#### [Try it]
Check every line below for the string "temperature", and copy the lines that contain it.

(Stored data entries)
----------
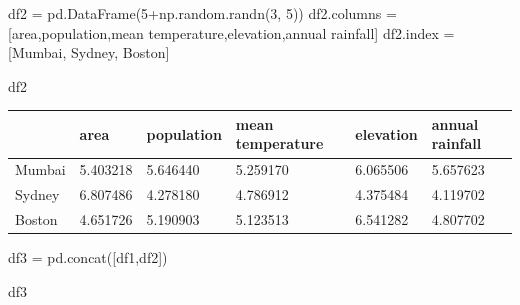 \documentclass[
  letterpaper,
  DIV=11,
  numbers=noendperiod]{scrreprt}
\newenvironment{Shaded}{\begin{snugshade}}{\end{snugshade}}
\newcommand{\DecValTok}[1]{\textcolor[rgb]{0.68,0.00,0.00}{#1}}
\newcommand{\NormalTok}[1]{\textcolor[rgb]{0.00,0.23,0.31}{#1}}
\newcommand{\OperatorTok}[1]{\textcolor[rgb]{0.37,0.37,0.37}{#1}}
\newcommand{\StringTok}[1]{\textcolor[rgb]{0.13,0.47,0.30}{#1}}
\begin{document}
\begin{Shaded}
\begin{Highlighting}[]
\NormalTok{df2 }\OperatorTok{=}\NormalTok{ pd.DataFrame(}\DecValTok{5}\OperatorTok{+}\NormalTok{np.random.randn(}\DecValTok{3}\NormalTok{, }\DecValTok{5}\NormalTok{))}
\NormalTok{df2.columns }\OperatorTok{=}\NormalTok{ [}\StringTok{\textquotesingle{}area\textquotesingle{}}\NormalTok{,}\StringTok{\textquotesingle{}population\textquotesingle{}}\NormalTok{,}\StringTok{\textquotesingle{}mean temperature\textquotesingle{}}\NormalTok{,}\StringTok{\textquotesingle{}elevation\textquotesingle{}}\NormalTok{,}\StringTok{\textquotesingle{}annual rainfall\textquotesingle{}}\NormalTok{]}
\NormalTok{df2.index }\OperatorTok{=}\NormalTok{ [}\StringTok{\textquotesingle{}Mumbai\textquotesingle{}}\NormalTok{, }\StringTok{\textquotesingle{}Sydney\textquotesingle{}}\NormalTok{, }\StringTok{\textquotesingle{}Boston\textquotesingle{}}\NormalTok{]}
\end{Highlighting}
\end{Shaded}

\begin{Shaded}
\begin{Highlighting}[]
\NormalTok{df2}
\end{Highlighting}
\end{Shaded}

\begin{longtable}[]{@{}llllll@{}}
\toprule()
& area & population & mean temperature & elevation & annual rainfall \\
\midrule()
\endhead
Mumbai & 5.403218 & 5.646440 & 5.259170 & 6.065506 & 5.657623 \\
Sydney & 6.807486 & 4.278180 & 4.786912 & 4.375484 & 4.119702 \\
Boston & 4.651726 & 5.190903 & 5.123513 & 6.541282 & 4.807702 \\
\bottomrule()
\end{longtable}

\begin{Shaded}
\begin{Highlighting}[]
\NormalTok{df3 }\OperatorTok{=}\NormalTok{ pd.concat([df1,df2])}
\end{Highlighting}
\end{Shaded}

\begin{Shaded}
\begin{Highlighting}[]
\NormalTok{df3}
\end{Highlighting}
\end{Shaded}
\end{document}
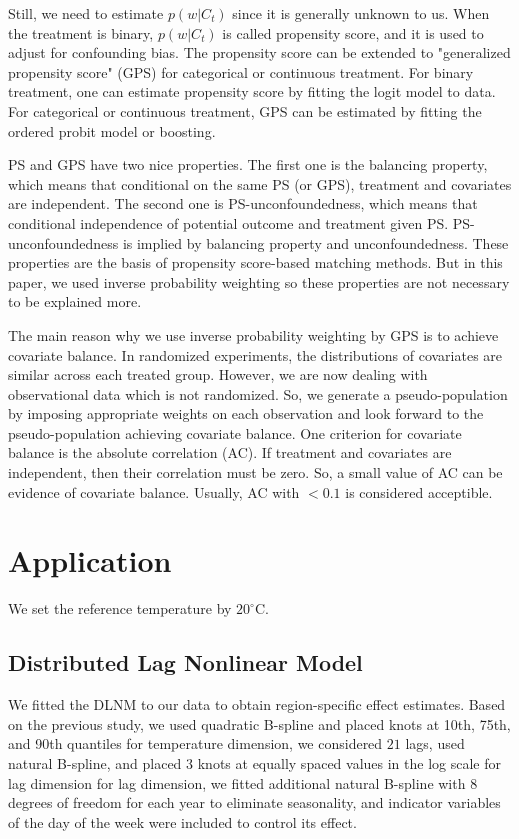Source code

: \documentclass[12pt]{article}
\begin{document}
Still, we need to estimate $p(w\lvert C_t)$ since it is generally unknown to us.
When the treatment is binary, $p(w\lvert C_t)$ is called propensity score,
and it is used to adjust for confounding bias\cite{rosenbaum1983}.
The propensity score can be extended to 
"generalized propensity score" (GPS) for categorical or continuous treatment\cite{imbens2000}.
For binary treatment, one can estimate propensity score by fitting the logit model to data.
For categorical or continuous treatment, GPS can be estimated by fitting the ordered probit model or boosting.

PS and GPS have two nice properties\cite{rosenbaum1983, hirano2004}.
The first one is the balancing property, which means that conditional on the same PS (or GPS),
treatment and covariates are independent.
The second one is PS-unconfoundedness, 
which means that conditional independence of potential outcome and treatment given PS.
PS-unconfoundedness is implied by balancing property and unconfoundedness.
These properties are the basis of propensity score-based matching methods.
But in this paper, 
we used inverse probability weighting so these properties are not necessary to be explained more.

The main reason why we use inverse probability weighting by GPS is to achieve covariate balance.
In randomized experiments, the distributions of covariates are similar across each treated group.
However, we are now dealing with observational data which is not randomized.
So, we generate a pseudo-population by imposing appropriate weights on each observation
and look forward to the pseudo-population achieving covariate balance.
One criterion for covariate balance is the absolute correlation (AC)\cite{gpsboosting2015}.
If treatment and covariates are independent, then their correlation must be zero.
So, a small value of AC can be evidence of covariate balance.
Usually, AC with $ <0.1 $ is considered acceptible.


\section{Application}
\label{section:application}

We set the reference temperature by $20^\circ$C.
\subsection{Distributed Lag Nonlinear Model}

We fitted the DLNM to our data to obtain region-specific effect estimates.
Based on the previous study\cite{gasparrini2015},
we used quadratic B-spline and placed knots at 10th, 75th, and 90th quantiles
for temperature dimension,
we considered $21$ lags, used natural B-spline, 
and placed $3$ knots at equally spaced values in the log scale for lag dimension
for lag dimension,
we fitted additional natural B-spline with $8$ degrees of freedom for each year
to eliminate seasonality,
and indicator variables of the day of the week were included to control its effect.
\end{document}
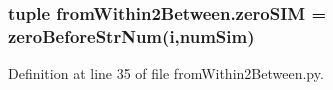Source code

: \hypertarget{namespacefrom_within2_between_a0f4d3ac33db22359da335b2db8cece7f}{
\subsubsection[{zero\-S\-I\-M}]{\setlength{\rightskip}{0pt plus 5cm}tuple from\-Within2\-Between.\-zero\-S\-I\-M = {\bf zero\-Before\-Str\-Num}({\bf i},num\-Sim)}}\label{namespacefrom_within2_between_a0f4d3ac33db22359da335b2db8cece7f}


Definition at line 35 of file from\-Within2\-Between.\-py.

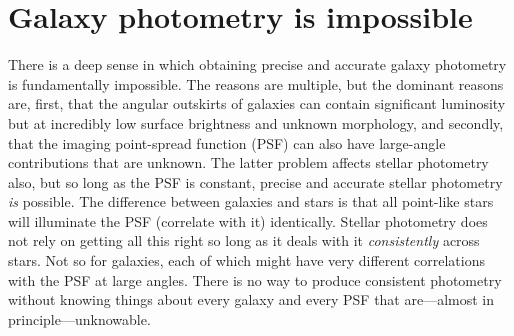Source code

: \documentclass[12pt,preprint,pdftex]{aastex}
\begin{document}
\section{Galaxy photometry is impossible}\label{sec:philosophy}

There is a deep sense in which obtaining precise and accurate galaxy
photometry is fundamentally impossible.  The reasons are multiple, but
the dominant reasons are, first, that the angular outskirts of
galaxies can contain significant luminosity but at incredibly low
surface brightness and unknown morphology, and secondly, that the
imaging point-spread function (PSF) can also have large-angle
contributions that are unknown.  The latter problem affects stellar
photometry also, but so long as the PSF is constant, precise and
accurate stellar photometry \emph{is} possible.  The difference
between galaxies and stars is that all point-like stars will
illuminate the PSF (correlate with it) identically.  Stellar
photometry does not rely on getting all this right so long as it deals
with it \emph{consistently} across stars.  Not so for galaxies, each
of which might have very different correlations with the PSF at large
angles.  There is no way to produce consistent photometry without
knowing things about every galaxy and every PSF that are---almost in
principle---unknowable.
\end{document}
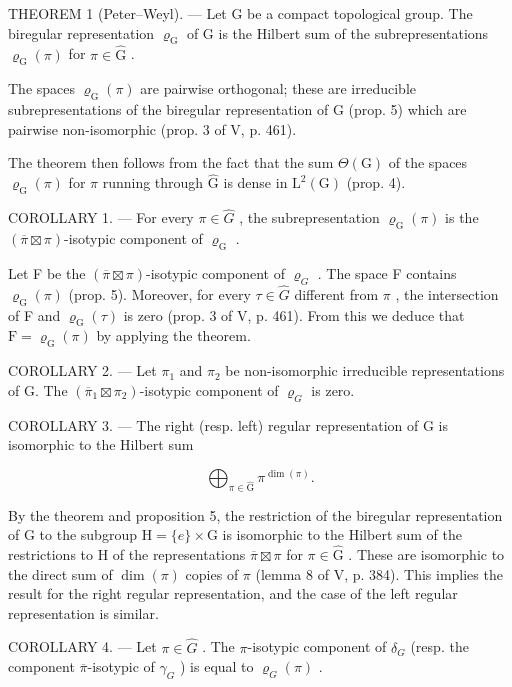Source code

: THEOREM 1 (Peter--Weyl). --- Let G be a compact topological group. The biregular representation \(\varrho_{\mathrm{G}}\) of G is the Hilbert sum of the subrepresentations \(\varrho_{\mathrm{G}}(\pi)\) for \(\pi \in \widehat{\mathrm{G}}\) .

The spaces \(\varrho_{\mathrm{G}}(\pi)\) are pairwise orthogonal; these are irreducible subrepresentations of the biregular representation of G (prop. 5) which are pairwise non-isomorphic (prop. 3 of V, p. 461).

The theorem then follows from the fact that the sum \(\Theta(\mathrm{G})\) of the spaces \(\varrho_{\mathrm{G}}(\pi)\) for \(\pi\) running through \(\widehat{\mathrm{G}}\) is dense in \(\mathrm{L}^2(\mathrm{G})\) (prop. 4).

COROLLARY 1. --- For every \(\pi\in\widehat{G}\) , the subrepresentation \(\varrho_{\mathrm{G}}(\pi)\) is the \((\overline{\pi}\boxtimes\pi)\)-isotypic component of \(\varrho_{\mathrm{G}}\) .

Let F be the \((\overline{\pi} \boxtimes \pi)\)-isotypic component of \(\varrho_{G}\) . The space F contains \(\varrho_{\mathrm{G}}(\pi)\) (prop. 5). Moreover, for every \(\tau \in \widehat{G}\) different from \(\pi\) , the intersection of F and \(\varrho_{\mathrm{G}}(\tau)\) is zero (prop. 3 of V, p. 461). From this we deduce that \(\mathrm{F} = \varrho_{\mathrm{G}}(\pi)\) by applying the theorem.

COROLLARY 2. --- Let \(\pi_1\) and \(\pi_2\) be non-isomorphic irreducible representations of G. The \((\overline{\pi}_1 \boxtimes \pi_2)\)-isotypic component of \(\varrho_G\) is zero.

COROLLARY 3. --- The right (resp. left) regular representation of G is isomorphic to the Hilbert sum

\[
\bigoplus_ {\pi \in \widehat {\mathrm{G}}} \pi^ {\dim (\pi)}.
\]

By the theorem and proposition 5, the restriction of the biregular representation of G to the subgroup \(\mathrm{H} = \{e\} \times \mathrm{G}\) is isomorphic to the Hilbert sum of the restrictions to H of the representations \(\overline{\pi} \boxtimes \pi\) for \(\pi \in \widehat{\mathrm{G}}\) . These are isomorphic to the direct sum of \(\dim(\pi)\) copies of \(\pi\) (lemma 8 of V, p. 384). This implies the result for the right regular representation, and the case of the left regular representation is similar.

COROLLARY 4. --- Let \(\pi\in\widehat{G}\) . The \(\pi\)-isotypic component of \(\delta_{G}\) (resp. the component \(\overline{\pi}\)-isotypic of \(\gamma_{G}\) ) is equal to \(\varrho_{G}(\pi)\) .

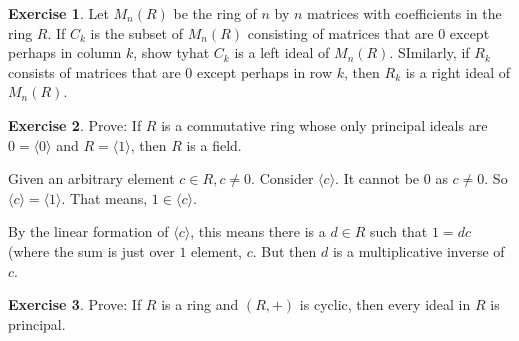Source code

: \documentclass[11pt,oneside]{article}
\numberwithin{equation}{section}
\theoremstyle{definition}
\newtheorem{exercise}{Exercise}
\begin{document}
\begin{exercise}
  Let $M_n(R)$ be the ring of $n$ by $n$ matrices with coefficients
  in the ring $R$. If $C_k$ is the subset of $M_n(R)$ consisting of
  matrices that are $0$ except perhaps in column $k$, show tyhat
  $C_k$ is a left ideal of $M_n(R)$.  SImilarly, if $R_k$ consists
  of matrices that are $0$ except perhaps in row $k$, then $R_k$ is a
  right ideal of $M_n(R)$.  
\end{exercise}
\begin{solution}
\end{solution}
\begin{exercise}
  Prove: If $R$ is a commutative ring whose only principal ideals
  are ${0} = \langle 0 \rangle$ and $ R = \langle 1 \rangle$, then
  $R$ is a field.
\end{exercise}
\begin{solution}
  Given an arbitrary element $c \in R, c \neq 0$.
  Consider $\langle c \rangle$.  It cannot be ${0}$ as $c \neq 0$.
  So $\langle c \rangle = \langle 1 \rangle $.
  That means, $ 1 \in \langle c \rangle$.

  By the linear formation of $\langle c \rangle$, this means there is
  a $d \in R$ such that $1 = d c$ (where the sum is just over $1$
  element, $c$.  But then $d$ is a multiplicative inverse of $c$.  
  
  
\end{solution}
\begin{exercise}
  Prove: If $R$ is a ring and $(R, +)$ is cyclic, then every ideal in $R$ is principal.  
\end{exercise}
\end{document}
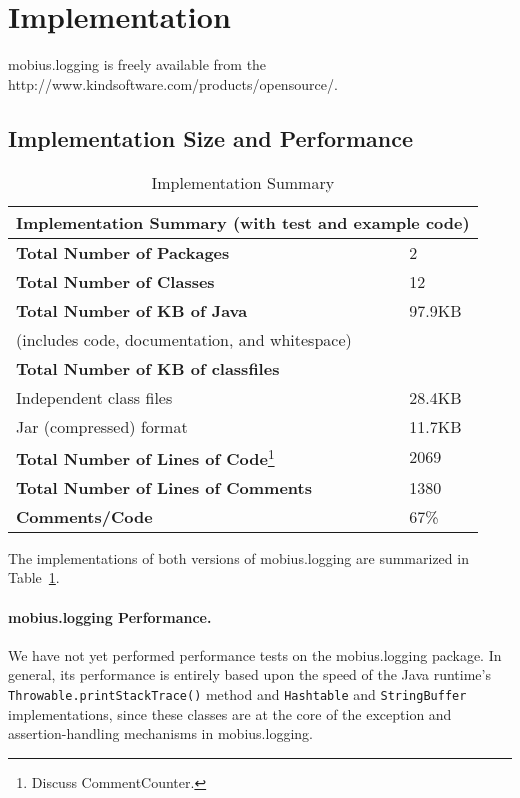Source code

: \documentclass{article}
\begin{document}
\section{Implementation}

mobius.logging is freely available from the 
{http://www.kindsoftware.com/products/opensource/}.

\subsection{Implementation Size and Performance}

\begin{table}[htbp]
  \begin{center}
    \begin{tabular}{|l|l|}
      \hline
      \multicolumn{2}{|c|}{Implementation Summary (with test and
        example code)}
      \\ \hline\hline
      \textbf{Total Number of Packages} & 2 \\ \hline
      \textbf{Total Number of Classes} & 12 \\ \hline
      \textbf{Total Number of KB of Java} & 97.9KB \\
      (includes code, documentation, and whitespace) & \\ \hline
      \textbf{Total Number of KB of classfiles} & \\
      Independent class files & 28.4KB \\
      Jar (compressed) format & 11.7KB \\ \hline
      \textbf{Total Number of Lines of Code}\footnote{Discuss 
        CommentCounter.} & 2069 \\ \hline
      \textbf{Total Number of Lines of Comments} & 1380 \\ \hline
      \textbf{Comments/Code} & 67\% \\ \hline
    \end{tabular}
    \caption{Implementation Summary}
    \label{tab:impl_summary}
  \end{center}
\end{table}

The implementations of both versions of mobius.logging are summarized in
Table~\ref{tab:impl_summary}.

\paragraph{mobius.logging Performance.} 
We have not yet performed performance tests on the mobius.logging package.  In
general, its performance is entirely based upon the speed of the Java
runtime's \texttt{Throwable.printStackTrace()} method and
\texttt{Hashtable} and \texttt{StringBuffer} implementations, since
these classes are at the core of the exception and assertion-handling
mechanisms in mobius.logging.
\end{document}
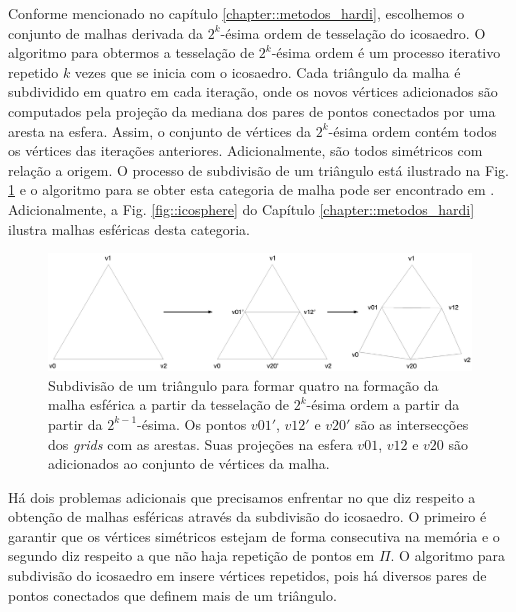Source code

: \documentclass[
    12pt,                %
    oneside,            %
    a4paper,            %
    english,            %
    french,                %
    spanish,            %
    brazil                %
    ]{abntex2}
\begin{document}
Conforme mencionado no capítulo \ref{chapter::metodos_hardi}, escolhemos o conjunto de malhas derivada da $2^k$-ésima ordem de tesselação do icosaedro. O algoritmo para obtermos a tesselação de $2^k$-ésima ordem é um processo iterativo repetido $k$ vezes que se inicia com o icosaedro. Cada triângulo da malha é subdividido em quatro em cada iteração, onde os novos vértices adicionados são computados pela projeção da mediana dos pares de pontos conectados por uma aresta na esfera. Assim, o conjunto de vértices da $2^k$-ésima ordem contém todos os vértices das iterações anteriores. Adicionalmente, são todos simétricos com relação a origem. O processo de subdivisão de um triângulo está ilustrado na Fig. \ref{fig::triangle_icosahedron} e o algoritmo para se obter esta categoria de malha pode ser encontrado em . Adicionalmente, a Fig. \ref{fig::icosphere} do Capítulo \ref{chapter::metodos_hardi} ilustra malhas esféricas desta categoria.

\begin{figure}[htb]
    \centering
    \includegraphics[width=1.0\linewidth, angle=0]{figs/Esquema_Glifo/ico_subdivision.png}
    \caption{
    Subdivisão de um triângulo para formar quatro na formação da malha esférica a partir da tesselação de $2^k$-ésima ordem a partir da partir da $2^{k-1}$-ésima. Os pontos $v01'$, $v12'$ e $v20'$ são as intersecções dos \textit{grids} com as arestas. Suas projeções na esfera $v01$, $v12$ e $v20$ são adicionados ao conjunto de vértices da malha.
    }
    \label{fig::triangle_icosahedron}
\end{figure}

Há dois problemas adicionais que precisamos enfrentar no que diz respeito a obtenção de malhas esféricas através da subdivisão do icosaedro. O primeiro é garantir que os vértices simétricos estejam de forma consecutiva na memória e o segundo diz respeito a que não haja repetição de pontos em $\Pi$. O algoritmo para subdivisão do icosaedro em  insere vértices repetidos, pois há diversos pares de pontos conectados que definem mais de um triângulo.
\end{document}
----------
#### [Finished task]
\NormalTok{df2.columns }\OperatorTok{=}\NormalTok{ [}\StringTok{\textquotesingle{}area\textquotesingle{}}\NormalTok{,}\StringTok{\textquotesingle{}population\textquotesingle{}}\NormalTok{,}\StringTok{\textquotesingle{}mean temperature\textquotesingle{}}\NormalTok{,}\StringTok{\textquotesingle{}elevation\textquotesingle{}}\NormalTok{,}\StringTok{\textquotesingle{}annual rainfall\textquotesingle{}}\NormalTok{]}
& area & population & mean temperature & elevation & annual rainfall \\
We set the reference temperature by $20^\circ$C.
for temperature dimension,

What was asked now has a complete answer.